Glenn Beck gloats while L.A. blazes

By Marc Cooper, LA Weekly

WHERE I LIVE, ON THE EDGE of Topanga Canyon, our cars are dusted with ash and our nostrils tickled with the scent of charred wood. We’ve got one eye on a darkened skyline and the other on the tube, lest we be warned to get out, and get out now.

It’s hardly the first time much of L.A. or — in this case — entire swaths of California have been ablaze. Every five or 10 years, it seems, some sort of biblical inferno sweeps through and brazenly reminds us who, or what, is really in charge. By nature’s whim, a population sometimes lulled into believing that it alone — or at least its representatives — determines the course of history is humbled by forces it cannot comprehend or properly anticipate.

But this round of wildfires coincides with a time in which more than hillsides and homes are being incinerated.
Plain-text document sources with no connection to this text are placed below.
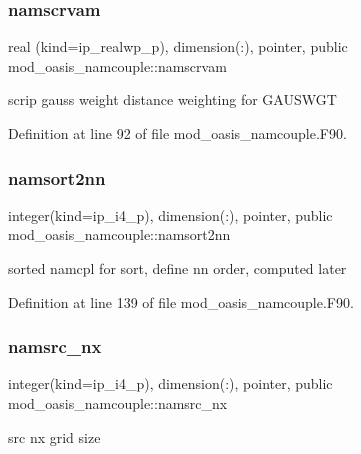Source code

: \subsubsection{\texorpdfstring{namscrvam}{namscrvam}}
{\footnotesize\ttfamily real (kind=ip\+\_\+realwp\+\_\+p), dimension(\+:), pointer, public mod\+\_\+oasis\+\_\+namcouple\+::namscrvam}



scrip gauss weight distance weighting for G\+A\+U\+S\+W\+GT 



Definition at line 92 of file mod\+\_\+oasis\+\_\+namcouple.\+F90.

\mbox{\label{namespacemod__oasis__namcouple_a4555b14f38928b7f0fb7f77b9c42d0a0}} 
\subsubsection{\texorpdfstring{namsort2nn}{namsort2nn}}
{\footnotesize\ttfamily integer(kind=ip\+\_\+i4\+\_\+p), dimension(\+:), pointer, public mod\+\_\+oasis\+\_\+namcouple\+::namsort2nn}



sorted namcpl for sort, define nn order, computed later 



Definition at line 139 of file mod\+\_\+oasis\+\_\+namcouple.\+F90.

\mbox{\label{namespacemod__oasis__namcouple_ac8f6c8fe3720739f3d26431a8a600506}} 
\subsubsection{\texorpdfstring{namsrc\+\_\+nx}{namsrc\_nx}}
{\footnotesize\ttfamily integer(kind=ip\+\_\+i4\+\_\+p), dimension(\+:), pointer, public mod\+\_\+oasis\+\_\+namcouple\+::namsrc\+\_\+nx}



src nx grid size 



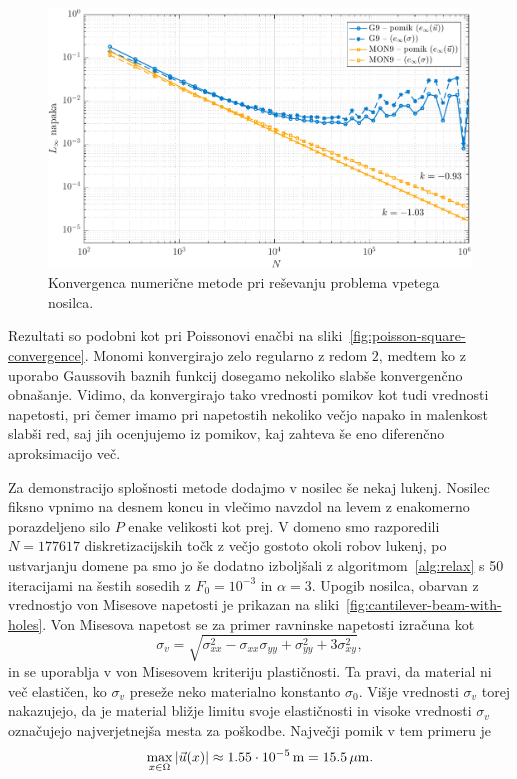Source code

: \documentclass[12pt,a4paper,twoside]{article}
\theoremstyle{definition} %
\theoremstyle{plain} %
\numberwithin{equation}{section}
\newcommand{\vu}{\vec{u}}
\newcommand{\ts}{\sigma}
\newlength{\iw}
\begin{document}
\begin{figure}[h]
  \centering
  \includegraphics[width=\iw]{images/cantilever_beam_convergence.pdf}
  \caption{Konvergenca numerične metode pri reševanju problema vpetega nosilca.}
  \label{fig:cantilever-beam-convergence}
\end{figure}
Rezultati so podobni kot pri Poissonovi enačbi na sliki~\ref{fig:poisson-square-convergence}.
Monomi konvergirajo zelo regularno z redom $2$, medtem ko z uporabo Gaussovih baznih funkcij
dosegamo nekoliko slabše konvergenčno obnašanje. Vidimo, da konvergirajo tako vrednosti pomikov kot
tudi vrednosti napetosti, pri čemer imamo pri napetostih nekoliko večjo napako in malenkost slabši red,
saj jih ocenjujemo iz pomikov, kaj zahteva še eno diferenčno aproksimacijo več.

Za demonstracijo splošnosti metode dodajmo v nosilec še nekaj lukenj. Nosilec fiksno vpnimo na
desnem koncu in vlečimo navzdol na levem z enakomerno porazdeljeno silo $P$ enake velikosti kot
prej. V domeno smo razporedili $N = 177617$ diskretizacijskih točk z večjo gostoto okoli robov
lukenj, po ustvarjanju domene pa smo jo še dodatno izboljšali z algoritmom~\ref{alg:relax} s 50
iteracijami na šestih sosedih z $F_0 = 10^{-3}$ in $\alpha = 3$. Upogib nosilca, obarvan z
vrednostjo von Misesove napetosti je prikazan na sliki~\ref{fig:cantilever-beam-with-holes}.
Von Misesova napetost se za primer ravninske napetosti izračuna kot
\[
  \sigma_v = \sqrt{\sigma_{xx}^2-\sigma_{xx}\sigma_{yy}+\sigma_{yy}^2+3\sigma_{xy}^2},
\]
in se uporablja v von Misesovem kriteriju plastičnosti. Ta pravi, da material ni več
elastičen, ko $\sigma_v$ preseže neko materialno konstanto $\sigma_0$. Višje vrednosti $\ts_v$
torej nakazujejo, da je material bližje limitu svoje elastičnosti in visoke vrednosti $\ts_v$
označujejo najverjetnejša mesta za poškodbe. Največji pomik v tem primeru je
\begin{equation}
  \max_{x \in \Omega} |\vu(x)| \approx \unit[1.55 \cdot 10^{-5}]{m} = \unit[15.5]{\mu m}.
\end{equation}
\end{document}
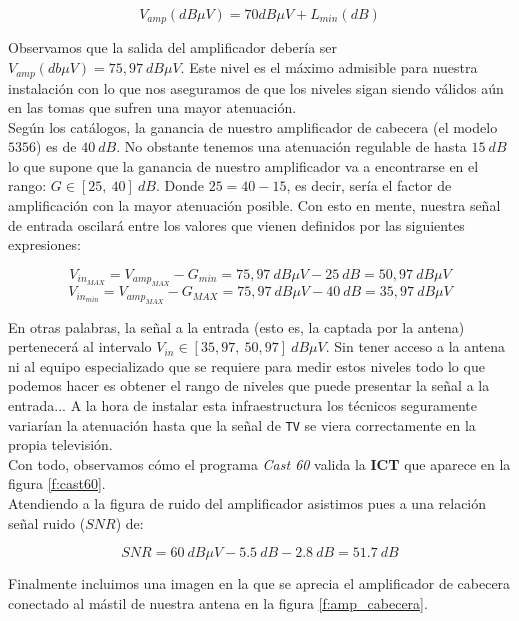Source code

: \documentclass{article}[12 pt]
\begin{document}
			$$V_{amp}(dB\mu V) = 70 dB\mu V + L_{min}(dB)$$

			Observamos que la salida del amplificador debería ser $V_{amp}(db\mu V) = 75,97\ dB\mu V$. Este nivel es el máximo admisible para nuestra instalación con lo que nos aseguramos de que los niveles sigan siendo válidos aún en las tomas que sufren una mayor atenuación.\\

			Según los catálogos, la ganancia de nuestro amplificador de cabecera (el modelo $5356$) es de $40\ dB$. No obstante tenemos una atenuación regulable de hasta $15\ dB$ lo que supone que la ganancia de nuestro amplificador va a encontrarse en el rango: $G \in [25,\ 40]\ dB$. Donde $25 = 40 - 15$, es decir, sería el factor de amplificación con la mayor atenuación posible. Con esto en mente, nuestra señal de entrada oscilará entre los valores que vienen definidos por las siguientes expresiones:

			$$V_{in_{MAX}} = V_{amp_{MAX}} - G_{min} = 75,97\ dB\mu V - 25\ dB = 50,97\ dB\mu V$$
			$$V_{in_{min}} = V_{amp_{MAX}} - G_{MAX} = 75,97\ dB\mu V - 40\ dB = 35,97\ dB\mu V$$

			En otras palabras, la señal a la entrada (esto es, la captada por la antena) pertenecerá al intervalo $V_{in} \in [35,97,\ 50,97]\ dB\mu V$. Sin tener acceso a la antena ni al equipo especializado que se requiere para medir estos niveles todo lo que podemos hacer es obtener el rango de niveles que puede presentar la señal a la entrada... A la hora de instalar esta infraestructura los técnicos seguramente variarían la atenuación hasta que la señal de \texttt{TV} se viera correctamente en la propia televisión.\\

			Con todo, observamos cómo el programa \textit{Cast 60} valida la \textbf{ICT} que aparece en la figura \ref{f:cast60}.\\

			Atendiendo a la figura de ruido del amplificador asistimos pues a una relación señal ruido ($SNR$) de:

			$$SNR = 60\ dB\mu V - 5.5\ dB - 2.8\ dB = 51.7\ dB$$


			Finalmente incluimos una imagen en la que se aprecia el amplificador de cabecera conectado al mástil de nuestra antena en la figura \ref{f:amp_cabecera}.
\end{document}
There’s also a part of our national character that’s been consumed. This week’s firestorms bear no blame for the ongoing degradation of our civic culture. They merely and starkly illuminate it.

I refer to the comments made last week by CNN host Glenn Beck on his nationally syndicated radio show. As the news buzzed that flames in Malibu were roaring down the hillsides and licking the Pacific, driving some Hollywood big names into a panicked exile, Beck could hardly contain his delight.

“We all love America. We just disagree on how we should function, what we should do, big government, small government. It doesn’t mean you hate America,” he told his audience. “I think there is a handful of people who hate America. Unfortunately for them, a lot of them are losing their homes in a forest fire today.”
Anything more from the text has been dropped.